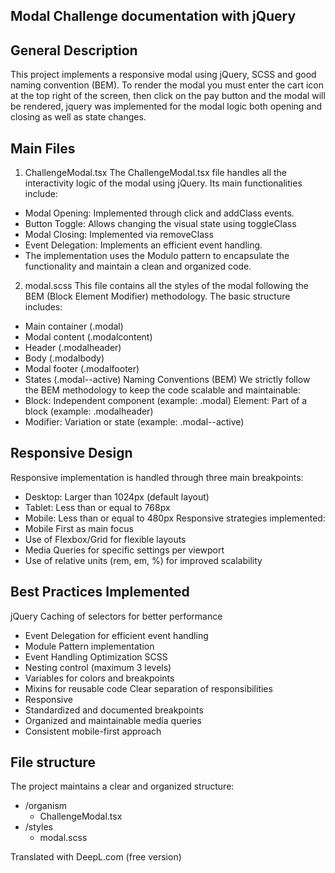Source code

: ## Modal Challenge documentation with jQuery

## General Description

This project implements a responsive modal using jQuery, SCSS and good naming convention (BEM).
To render the modal you must enter the cart icon at the top right of the screen, then click on the pay button and the modal will be rendered, jquery was implemented for the modal logic both opening and closing as well as state changes.

## Main Files

1. ChallengeModal.tsx
   The ChallengeModal.tsx file handles all the interactivity logic of the modal using jQuery. Its main functionalities include:

- Modal Opening: Implemented through click and addClass events.
- Button Toggle: Allows changing the visual state using toggleClass
- Modal Closing: Implemented via removeClass
- Event Delegation: Implements an efficient event handling.
- The implementation uses the Modulo pattern to encapsulate the functionality and maintain a clean and organized code.

2. modal.scss
   This file contains all the styles of the modal following the BEM (Block Element Modifier) methodology.
   The basic structure includes:

- Main container (.modal)
- Modal content (.modalcontent)
- Header (.modalheader)
- Body (.modalbody)
- Modal footer (.modalfooter)
- States (.modal--active)
  Naming Conventions (BEM)
  We strictly follow the BEM methodology to keep the code scalable and maintainable:
- Block: Independent component (example: .modal)
  Element: Part of a block (example: .modalheader)
- Modifier: Variation or state (example: .modal--active)

## Responsive Design

Responsive implementation is handled through three main breakpoints:

- Desktop: Larger than 1024px (default layout)
- Tablet: Less than or equal to 768px
- Mobile: Less than or equal to 480px
  Responsive strategies implemented:
- Mobile First as main focus
- Use of Flexbox/Grid for flexible layouts
- Media Queries for specific settings per viewport
- Use of relative units (rem, em, %) for improved scalability

## Best Practices Implemented

jQuery
Caching of selectors for better performance

- Event Delegation for efficient event handling
- Module Pattern implementation
- Event Handling Optimization
  SCSS
- Nesting control (maximum 3 levels)
- Variables for colors and breakpoints
- Mixins for reusable code
  Clear separation of responsibilities
- Responsive
- Standardized and documented breakpoints
- Organized and maintainable media queries
- Consistent mobile-first approach

## File structure

The project maintains a clear and organized structure:

- /organism
  - ChallengeModal.tsx
- /styles
  - modal.scss

Translated with DeepL.com (free version)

▶ INSTRUCTIONS FOR THE TASK: From first line to last, return the records verbatim without their pictures.

▶ ANSWER FOR THE TASK:
Source code

: ## Modal Challenge documentation with jQuery

## General Description

This project implements a responsive modal using jQuery, SCSS and good naming convention (BEM).
To render the modal you must enter the cart icon at the top right of the screen, then click on the pay button and the modal will be rendered, jquery was implemented for the modal logic both opening and closing as well as state changes.

## Main Files

1. ChallengeModal.tsx
   The ChallengeModal.tsx file handles all the interactivity logic of the modal using jQuery. Its main functionalities include:

- Modal Opening: Implemented through click and addClass events.
- Button Toggle: Allows changing the visual state using toggleClass
- Modal Closing: Implemented via removeClass
- Event Delegation: Implements an efficient event handling.
- The implementation uses the Modulo pattern to encapsulate the functionality and maintain a clean and organized code.

2. modal.scss
   This file contains all the styles of the modal following the BEM (Block Element Modifier) methodology.
   The basic structure includes:

- Main container (.modal)
- Modal content (.modalcontent)
- Header (.modalheader)
- Body (.modalbody)
- Modal footer (.modalfooter)
- States (.modal--active)
  Naming Conventions (BEM)
  We strictly follow the BEM methodology to keep the code scalable and maintainable:
- Block: Independent component (example: .modal)
  Element: Part of a block (example: .modalheader)
- Modifier: Variation or state (example: .modal--active)

## Responsive Design

Responsive implementation is handled through three main breakpoints:

- Desktop: Larger than 1024px (default layout)
- Tablet: Less than or equal to 768px
- Mobile: Less than or equal to 480px
  Responsive strategies implemented:
- Mobile First as main focus
- Use of Flexbox/Grid for flexible layouts
- Media Queries for specific settings per viewport
- Use of relative units (rem, em, %) for improved scalability

## Best Practices Implemented

jQuery
Caching of selectors for better performance

- Event Delegation for efficient event handling
- Module Pattern implementation
- Event Handling Optimization
  SCSS
- Nesting control (maximum 3 levels)
- Variables for colors and breakpoints
- Mixins for reusable code
  Clear separation of responsibilities
- Responsive
- Standardized and documented breakpoints
- Organized and maintainable media queries
- Consistent mobile-first approach

## File structure

The project maintains a clear and organized structure:

- /organism
  - ChallengeModal.tsx
- /styles
  - modal.scss

Translated with DeepL.com (free version)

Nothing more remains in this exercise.